Страх и раздражение всегда ходят вместе. Они словно оттенки того, что зрячими называется цветом. Что-то громкое, бурлящее, непредсказуемое, но вполне управляемое. Здесь же было не только ожидание, нечто еще таилось в здешнем мертвом месте. Мертвом из мертвых. Запах, еле уловимый аромат, прорастающий сквозь песок, но уходящий корнями в невообразимые времена подлинного неба с облаками и величавыми каналами. Чужое, потревоженное, бесформенное и опасное. И кому пришло в голову в таком месте строить, возводить? Если отсюда и можно было куда-то заглянуть, то уж точно не в небо, а в равнодушные глаза умирающей планеты, желающей покоя, напившейся крови и душ своих созданий, упокоившей их в немыслимой глубине остывающего камня, откуда не было им спасения. Они тянулись из бездны, но планета крепко сжимала свои объятия, она только и была этим поглощена, лишь в полглаза наблюдая за своими пасынками. Не было тут ни будущего, ни настоящего. Только лишь прошлое, в которое по своему скудоумию втиснулись люди.
Одри передернуло от этих образов. Она также чуяла холодную ярость пустыни, но ей было дано мыслить лишь словами, блеклыми отголосками подлинной сути, и мрачное парение Мартина над нечто невыразимым и от того еще более страшным вызывало тошнотворное ощущение немоты и глухоты. Если в начале было Слово, то здесь слово было ничто — спутанный клубок смерти и безмолвия, глаза, неподвижно уставившиеся в редеющее небо на Страх и Ужас.

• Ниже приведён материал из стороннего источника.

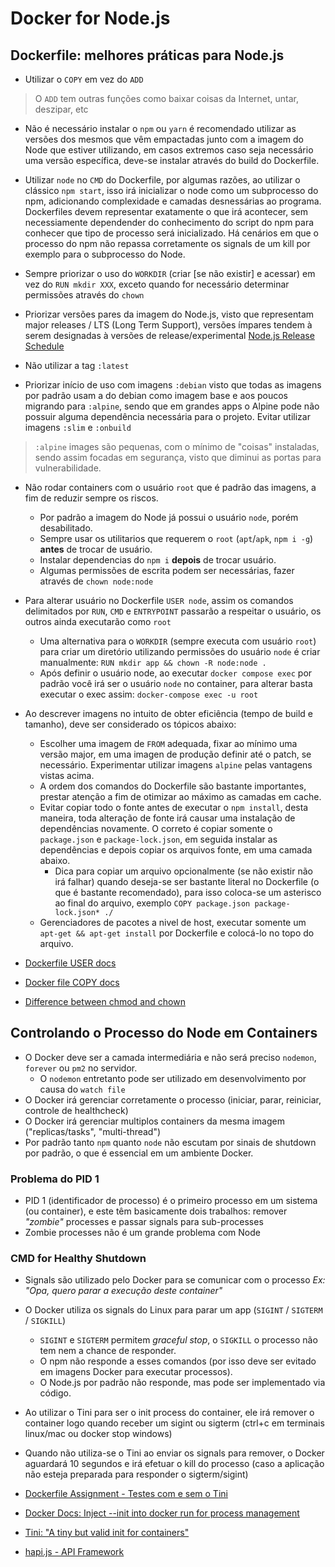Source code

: # Docker for Node.js

## Dockerfile: melhores práticas para Node.js

- Utilizar o `COPY` em vez do `ADD`

> O `ADD` tem outras funções como baixar coisas da Internet, untar, deszipar, etc

- Não é necessário instalar o `npm` ou `yarn` é recomendado utilizar as versões dos mesmos que vêm empactadas junto com a imagem do Node que estiver utilizando, em casos extremos caso seja necessário uma versão específica, deve-se instalar através do build do Dockerfile.

- Utilizar `node` no `CMD` do Dockerfile, por algumas razões, ao utilizar o clássico `npm start`, isso irá inicializar o node como um subprocesso do npm, adicionando complexidade e camadas desnessárias ao programa. Dockerfiles devem representar exatamente o que irá acontecer, sem necessiamente dependender do conhecimento do script do npm para conhecer que tipo de processo será inicializado. Há cenários em que o processo do npm não repassa corretamente os signals de um kill por exemplo para o subprocesso do Node.

- Sempre priorizar o uso do `WORKDIR` (criar [se não existir] e acessar) em vez do `RUN mkdir XXX`, exceto quando for necessário determinar permissões através do `chown`

- Priorizar versões pares da imagem do Node.js, visto que representam major releases / LTS (Long Term Support), versões ímpares tendem à serem designadas à versões de release/experimental [Node.js Release Schedule](https://github.com/nodejs/Release#release-schedule)
- Não utilizar a tag `:latest`
- Priorizar início de uso com imagens `:debian` visto que todas as imagens por padrão usam a do debian como imagem base e aos poucos migrando para `:alpine`, sendo que em grandes apps o Alpine pode não possuir alguma dependência necessária para o projeto. Evitar utilizar imagens `:slim` e `:onbuild`

> `:alpine` images são pequenas, com o mínimo de "coisas" instaladas, sendo assim focadas em segurança, visto que diminui as portas para vulnerabilidade.

- Não rodar containers com o usuário `root` que é padrão das imagens, a fim de reduzir sempre os riscos.
  - Por padrão a imagem do Node já possui o usuário `node`, porém desabilitado.
  - Sempre usar os utilitarios que requerem o `root` (`apt`/`apk`, `npm i -g`) **antes** de trocar de usuário.
  - Instalar dependencias do `npm i` **depois** de trocar usuário.
  - Algumas permissões de escrita podem ser necessárias, fazer através de `chown node:node`

- Para alterar usuário no Dockerfile `USER node`, assim os comandos delimitados por `RUN`, `CMD` e `ENTRYPOINT` passarão a respeitar o usuário, os outros ainda executarão como `root`
  - Uma alternativa para o `WORKDIR` (sempre executa com usuário `root`) para criar um diretório utilizando permissões do usuário `node` é criar manualmente: `RUN mkdir app && chown -R node:node .`
  - Após definir o usuário node, ao executar `docker compose exec` por padrão você irá ser o usuário `node` no container, para alterar basta executar o exec assim: `docker-compose exec -u root`

- Ao descrever imagens no intuito de obter eficiência (tempo de build e tamanho), deve ser considerado os tópicos abaixo:
  - Escolher uma imagem de `FROM` adequada, fixar ao mínimo uma versão major, em uma imagen de produção definir até o patch, se necessário. Experimentar utilizar imagens `alpine` pelas vantagens vistas acima.
  - A ordem dos comandos do Dockerfile são bastante importantes, prestar atenção a fim de otimizar ao máximo as camadas em cache.
  - Evitar copiar todo o fonte antes de executar o `npm install`, desta maneira, toda alteração de fonte irá causar uma instalação de dependências novamente. O correto é copiar somente o `package.json` e `package-lock.json`, em seguida instalar as dependências e depois copiar os arquivos fonte, em uma camada abaixo.
    - Dica para copiar um arquivo opcionalmente (se não existir não irá falhar) quando deseja-se ser bastante literal no Dockerfile (o que é bastante recomendado), para isso coloca-se um asterisco ao final do arquivo, exemplo `COPY package.json package-lock.json* ./`
  - Gerenciadores de pacotes a nivel de host, executar somente um `apt-get && apt-get install` por Dockerfile e colocá-lo no topo do arquivo.

- [Dockerfile USER docs](https://docs.docker.com/engine/reference/builder/#user)
- [Docker file COPY docs](https://docs.docker.com/engine/reference/builder/#copy)
- [Difference between chmod and chown](https://www.unixtutorial.org/difference-between-chmod-and-chown)

## Controlando o Processo do Node em Containers

- O Docker deve ser a camada intermediária e não será preciso `nodemon`, `forever` ou `pm2` no servidor.
  - O `nodemon` entretanto pode ser utilizado em desenvolvimento por causa do `watch file`
- O Docker irá gerenciar corretamente o processo (iniciar, parar, reiniciar, controle de healthcheck)
- O Docker irá gerenciar multiplos containers da mesma imagem ("replicas/tasks", "multi-thread")
- Por padrão tanto `npm` quanto `node` não escutam por sinais de shutdown por padrão, o que é essencial em um ambiente Docker.

### Problema do PID 1

- PID 1 (identificador de processo) é o primeiro processo em um sistema (ou container), e este têm basicamente dois trabalhos: remover _"zombie"_ processes e passar signals para sub-processes
- Zombie processes não é um grande problema com Node

### CMD for Healthy Shutdown

- Signals são utilizado pelo Docker para se comunicar com o processo  _Ex: "Opa, quero parar a execução deste container"_
- O Docker utiliza os signals do Linux para parar um app (`SIGINT` / `SIGTERM` / `SIGKILL`)
  - `SIGINT` e `SIGTERM` permitem _graceful stop_, o `SIGKILL` o processo não tem nem a chance de responder.
  - O npm não responde a esses comandos (por isso deve ser evitado em imagens Docker para executar processos).
  - O Node.js por padrão não responde, mas pode ser implementado via código.

- Ao utilizar o Tini para ser o init process do container, ele irá remover o container logo quando receber um sigint ou sigterm (ctrl+c em terminais linux/mac ou docker stop windows)
- Quando não utiliza-se o Tini ao enviar os signals para remover, o Docker aguardará 10 segundos e irá efetuar o kill do processo (caso a aplicação não esteja preparada para responder o sigterm/sigint)
- [Dockerfile Assignment - Testes com e sem o Tini](resources/docker-mastery-for-nodejs/assignment-dockerfile)

- [Docker Docs: Inject --init into docker run for process management](https://docs.docker.com/engine/reference/run/#specify-an-init-process)
- [Tini: "A tiny but valid init for containers"](https://github.com/krallin/tini)
- [hapi.js - API Framework](https://hapijs.com/)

Она поплотнее надвинула капюшон и зажмурилась. Текст. Колоссальный, запутанный текст знакомо распростерся перед ней, как будто она крохотной букашкой ползла по невообразимо длинному свитку, где каждая буква была руной; где слово рассыпалось и собиралось, подчиняясь толкованию, а фразы сложностью превосходили космос; где смыслы сочились из каждого случайного росчерка пера и где властвовал все тот же страх непонимания. Это погружение, проваливающееся между двумя тактами Ляпунова, когда в мироздание вдувалось время, а тут была вечность, перпендикуляр, волнорез, и приступ равнодушия вгрызался клыками в горло, и только бремя долга, хранящееся на задворках сознания, заставляло ползти и ползти вглубь, вчитываясь в каждую букву.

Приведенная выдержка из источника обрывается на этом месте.